Heidegger and the Essence of Dasein

Essere e Tempo sostiene che noi, come Dasein, siamo definiti non da ciò che siamo, ma dal nostro modo di esistere, dalle nostre “possibilità esistenziali”. Diagnostico e rispondo a un dilemma interpretativo che nasce dall’uso ambiguo che Heidegger fa di quest’ultimo termine. La maggior parte delle letture sottolinea il suo senso specifico, ritenendo che il Dasein non abbia un’essenza generale e sia invece determinato da un modo storicamente contingente di comprendere se stesso e il significato dell’essere in generale.
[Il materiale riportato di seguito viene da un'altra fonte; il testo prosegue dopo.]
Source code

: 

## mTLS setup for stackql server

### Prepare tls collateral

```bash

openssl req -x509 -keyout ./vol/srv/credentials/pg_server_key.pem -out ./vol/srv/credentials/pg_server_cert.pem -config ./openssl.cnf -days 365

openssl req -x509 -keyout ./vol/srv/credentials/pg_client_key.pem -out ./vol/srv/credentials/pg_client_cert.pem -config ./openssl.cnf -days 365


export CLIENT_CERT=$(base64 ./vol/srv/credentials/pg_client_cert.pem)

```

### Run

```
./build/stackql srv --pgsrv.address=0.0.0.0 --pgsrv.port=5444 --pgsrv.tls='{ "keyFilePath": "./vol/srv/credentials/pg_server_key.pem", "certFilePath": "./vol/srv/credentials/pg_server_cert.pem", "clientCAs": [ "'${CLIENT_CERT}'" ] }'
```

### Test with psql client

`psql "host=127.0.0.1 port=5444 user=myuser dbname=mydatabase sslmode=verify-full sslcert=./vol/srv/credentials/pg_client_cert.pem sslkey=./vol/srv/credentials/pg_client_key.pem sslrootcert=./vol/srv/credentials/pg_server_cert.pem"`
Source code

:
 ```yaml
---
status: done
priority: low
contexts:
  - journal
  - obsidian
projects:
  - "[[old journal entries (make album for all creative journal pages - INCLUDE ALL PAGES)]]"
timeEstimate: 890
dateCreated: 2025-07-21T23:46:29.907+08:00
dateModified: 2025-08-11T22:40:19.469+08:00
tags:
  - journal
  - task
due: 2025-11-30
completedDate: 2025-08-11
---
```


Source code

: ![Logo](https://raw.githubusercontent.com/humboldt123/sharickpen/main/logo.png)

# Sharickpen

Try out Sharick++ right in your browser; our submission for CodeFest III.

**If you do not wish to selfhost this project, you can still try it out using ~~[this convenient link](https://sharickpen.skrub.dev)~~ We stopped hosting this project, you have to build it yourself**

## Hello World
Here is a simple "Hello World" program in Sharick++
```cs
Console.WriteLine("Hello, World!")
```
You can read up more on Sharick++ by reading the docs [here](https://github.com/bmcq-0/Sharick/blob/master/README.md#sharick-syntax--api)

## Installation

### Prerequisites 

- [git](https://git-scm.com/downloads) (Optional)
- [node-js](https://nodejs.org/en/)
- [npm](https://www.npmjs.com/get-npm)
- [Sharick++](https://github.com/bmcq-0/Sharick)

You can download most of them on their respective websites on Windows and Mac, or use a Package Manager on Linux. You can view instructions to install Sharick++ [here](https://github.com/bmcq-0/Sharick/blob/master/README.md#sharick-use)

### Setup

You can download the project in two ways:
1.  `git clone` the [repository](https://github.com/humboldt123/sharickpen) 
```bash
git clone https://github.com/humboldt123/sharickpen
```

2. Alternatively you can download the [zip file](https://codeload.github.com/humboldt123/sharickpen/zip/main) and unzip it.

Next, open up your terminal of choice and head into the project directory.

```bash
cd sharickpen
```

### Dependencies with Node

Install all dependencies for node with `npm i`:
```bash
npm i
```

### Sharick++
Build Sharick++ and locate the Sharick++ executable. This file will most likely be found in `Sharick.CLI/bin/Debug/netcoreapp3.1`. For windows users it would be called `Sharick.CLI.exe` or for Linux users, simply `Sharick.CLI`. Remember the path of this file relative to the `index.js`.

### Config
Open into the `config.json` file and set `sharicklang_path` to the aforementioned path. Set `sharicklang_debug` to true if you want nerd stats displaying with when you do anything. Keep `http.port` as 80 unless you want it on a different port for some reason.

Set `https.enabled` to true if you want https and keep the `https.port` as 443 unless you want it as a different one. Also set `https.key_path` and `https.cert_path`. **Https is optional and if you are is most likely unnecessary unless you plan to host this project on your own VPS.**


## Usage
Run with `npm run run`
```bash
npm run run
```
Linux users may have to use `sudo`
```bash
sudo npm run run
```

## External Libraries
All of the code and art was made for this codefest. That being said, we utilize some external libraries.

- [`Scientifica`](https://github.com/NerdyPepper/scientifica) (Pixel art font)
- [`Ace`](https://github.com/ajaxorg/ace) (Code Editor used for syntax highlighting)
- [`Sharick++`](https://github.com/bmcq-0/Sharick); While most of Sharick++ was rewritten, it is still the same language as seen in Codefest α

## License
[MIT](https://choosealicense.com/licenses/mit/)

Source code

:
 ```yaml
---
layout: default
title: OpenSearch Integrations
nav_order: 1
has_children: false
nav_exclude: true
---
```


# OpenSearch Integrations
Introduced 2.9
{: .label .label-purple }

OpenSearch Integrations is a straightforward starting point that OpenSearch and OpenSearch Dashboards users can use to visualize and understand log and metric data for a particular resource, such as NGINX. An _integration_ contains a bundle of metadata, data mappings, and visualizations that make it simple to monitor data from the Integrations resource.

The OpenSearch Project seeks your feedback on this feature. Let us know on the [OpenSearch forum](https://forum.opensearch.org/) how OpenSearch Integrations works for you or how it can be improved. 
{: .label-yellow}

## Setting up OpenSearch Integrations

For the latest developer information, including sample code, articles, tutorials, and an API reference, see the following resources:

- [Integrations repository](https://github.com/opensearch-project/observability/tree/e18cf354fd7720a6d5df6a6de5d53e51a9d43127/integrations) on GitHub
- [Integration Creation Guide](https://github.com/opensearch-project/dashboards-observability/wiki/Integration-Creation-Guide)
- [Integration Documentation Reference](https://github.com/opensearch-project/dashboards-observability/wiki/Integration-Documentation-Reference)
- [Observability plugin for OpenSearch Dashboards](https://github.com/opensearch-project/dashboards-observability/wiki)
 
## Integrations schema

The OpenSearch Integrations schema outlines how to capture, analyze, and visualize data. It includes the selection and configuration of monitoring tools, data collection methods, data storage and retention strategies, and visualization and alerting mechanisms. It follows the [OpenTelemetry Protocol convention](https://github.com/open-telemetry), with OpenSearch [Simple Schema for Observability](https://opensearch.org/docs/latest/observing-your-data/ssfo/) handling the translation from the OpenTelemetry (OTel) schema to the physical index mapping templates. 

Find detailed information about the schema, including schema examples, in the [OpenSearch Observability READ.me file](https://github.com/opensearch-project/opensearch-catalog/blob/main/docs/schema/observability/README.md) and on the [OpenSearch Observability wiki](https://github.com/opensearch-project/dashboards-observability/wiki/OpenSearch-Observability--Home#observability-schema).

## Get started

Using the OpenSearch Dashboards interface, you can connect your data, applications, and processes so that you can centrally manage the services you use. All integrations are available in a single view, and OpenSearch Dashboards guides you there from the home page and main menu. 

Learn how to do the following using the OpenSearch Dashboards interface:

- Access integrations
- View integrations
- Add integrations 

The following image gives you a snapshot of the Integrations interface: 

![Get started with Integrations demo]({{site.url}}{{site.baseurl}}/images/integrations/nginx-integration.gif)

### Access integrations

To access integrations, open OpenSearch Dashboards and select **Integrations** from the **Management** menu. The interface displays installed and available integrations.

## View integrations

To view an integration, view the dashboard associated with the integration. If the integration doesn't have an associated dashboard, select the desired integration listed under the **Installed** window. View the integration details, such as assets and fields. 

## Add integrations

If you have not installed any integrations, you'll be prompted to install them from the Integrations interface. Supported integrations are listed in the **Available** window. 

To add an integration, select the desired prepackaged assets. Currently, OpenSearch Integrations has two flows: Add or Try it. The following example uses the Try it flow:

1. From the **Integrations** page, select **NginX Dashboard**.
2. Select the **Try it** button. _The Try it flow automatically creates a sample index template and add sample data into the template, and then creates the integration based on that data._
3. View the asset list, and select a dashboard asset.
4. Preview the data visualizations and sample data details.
Ma questo non riesce a spiegare il senso in cui Essere e Tempo è un’opera di ontologia fondamentale, che si conclude con la pretesa di Heidegger di aver trovato il significato dell’essere del Dasein nel concetto di temporalità originaria. D’altra parte, le letture che sottolineano il senso generale delle “possibilità esistenziali” trovano Heidegger in una ricerca infruttuosa delle condizioni trascendentali necessarie per l’esistenza del Dasein, che sembra fondarsi sulle affermazioni che il Dasein è costitutivamente gettato, fattuale e “in-ogni-caso-mio” . Entrambe le letture sono problematiche e, sostengo, risultano da un fallimento nel disambiguare e spiegare la relazione ontologicamente unica tra gli aspetti specifici e generali dell’essenza del Dasein. Sostengo che possiamo spiegare meglio questa relazione, il metodo di Heidegger per indagarla e il senso in cui il Dasein ha un’essenza aperta all’indagine filosofica, se leggiamo l’ontologia di Essere e Tempo del Dasein in termini di ciò che Anton Ford chiama relazioni “categoriali” genere-specie.